In the long-term, the island’s annual GDP growth rate is estimated to trend around 5.90 per cent in 2023. The Ministry of Finance, National Planning and Trade projects a primary surplus of 1.1 per cent in 2023 (Seychelles NATION, 2022). Earnings from tourism indicate a significant increase in visitors to the country. While the top market continues to be Europe, advancement in other markets in Asia, Africa and others are apparent this year.
Tourism in Seychelles in a Post-Covid-19 scenario
For Seychelles, one of the worst-hit sectors during Covid-19 was tourism. The country’s economic recovery from the pandemic has been strong. It is expected that the island nation’s hospitality industry will show sustained recovery this year to the pre-Covid levels. Seychelles welcomed 296,422 visitors from January to November 20, with estimated tourism earnings of US $823 million as at October 2022 (The Tourism department, Seychelles 2022). The figures published by the Central Bank of Seychelles indicate that the country anticipates 330,000 visitors in 2022 (tourism.gov.sc,2022). In contrast to the cruise ship industry, Seychelles saw an upsurge in the arrival of yachts.
In the process of nation-building and infrastructure development, the 29,000 square kilometre Victoria Waterfront project in Seychelles is unquestionably one of the much anticipated national scale development projects. This project aims to make the capital of Seychelles livelier and is expected to be completed in five years (Seychelles News Agency). The International Monetary Fund (IMF) projects real GDP growth of 6.1 per cent in 2022. The debt to GDP ratio was contained at 87.4 per cent and is estimated to be even lower in 2023. While actively promoting the ocean economy, the government perceives the port to be a potential container transshipment hub in the region.
The importance of SME policy for Seychelles
Seychelles has the highest GDP (Gross domestic product) per capita in Africa at US $13,306 (2021).

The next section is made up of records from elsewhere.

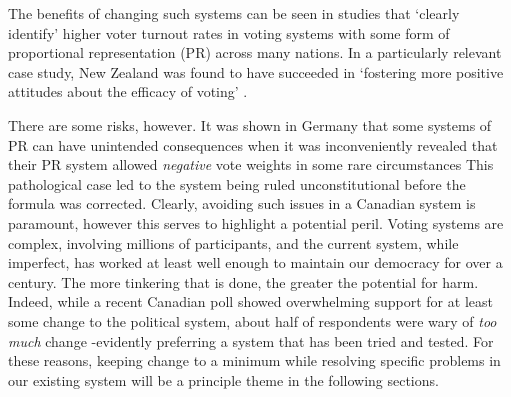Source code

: \documentclass[DIV=calc, paper=a4, fontsize=11pt, twocolumn]{scrartcl}	 %
\begin{document}


The benefits of changing such systems can be seen in studies that `clearly identify' higher voter turnout rates in voting systems with some form of proportional representation (PR) \cite{Blais}
 across many nations. In a particularly relevant case study, New Zealand was found to have succeeded in `fostering more positive attitudes about the efficacy of voting' \cite{NZ_PR_results}.

There are some risks, however. It was shown in Germany that some systems of PR can have unintended consequences when it was inconveniently revealed that their PR system allowed \emph{negative} vote weights in some rare circumstances\cite{Die_Zeit_negative_vote} 
This pathological case led to the system being ruled unconstitutional before the formula was corrected. 
Clearly, avoiding such issues in a Canadian system is paramount, however this serves to highlight a potential peril.
Voting systems are complex, involving millions of participants, and the current system, while imperfect, has worked at least well enough to maintain our democracy for over a century. 
The more tinkering that is done, the greater the potential for harm. 
Indeed, while a recent Canadian poll\cite{Broadbent_poll} showed overwhelming support for at least some change to the political system, about half of respondents were wary of \emph{too much} change \--evidently preferring a system that has been tried and tested. 
For these reasons, keeping change to a minimum while resolving specific problems in our existing system will be a principle theme in the following sections.
\end{document}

With an economy vastly reliant on tourism, growth is expected to peak at 10.9 per cent in 2022 (World Bank, 2021). SMEs are the leading employment creators in this small island contributing towards nearly forty per cent of the country’s total employment rate. The Ministry of Investment, Entrepreneurship and Industry has been placing much emphasis on supporting MSMEs. According to the Development Bank of Seychelles, its citizens will receive an SME (Small and Medium Enterprises) incentive scheme to finance the development of SME businesses. Also working towards promoting and providing innovative services to benefit existing and to-be entrepreneurs are the Seychelles Investment Board (SIB) and the Seychelles Bureau of Standards (SBS).
Diversify its economy
Seychelles has played a key role in promoting the Blue Economy concept. Seychelles should continue to diversify its economy to decrease overdependence on tourism and lessen its vulnerability and uncertainty of growth.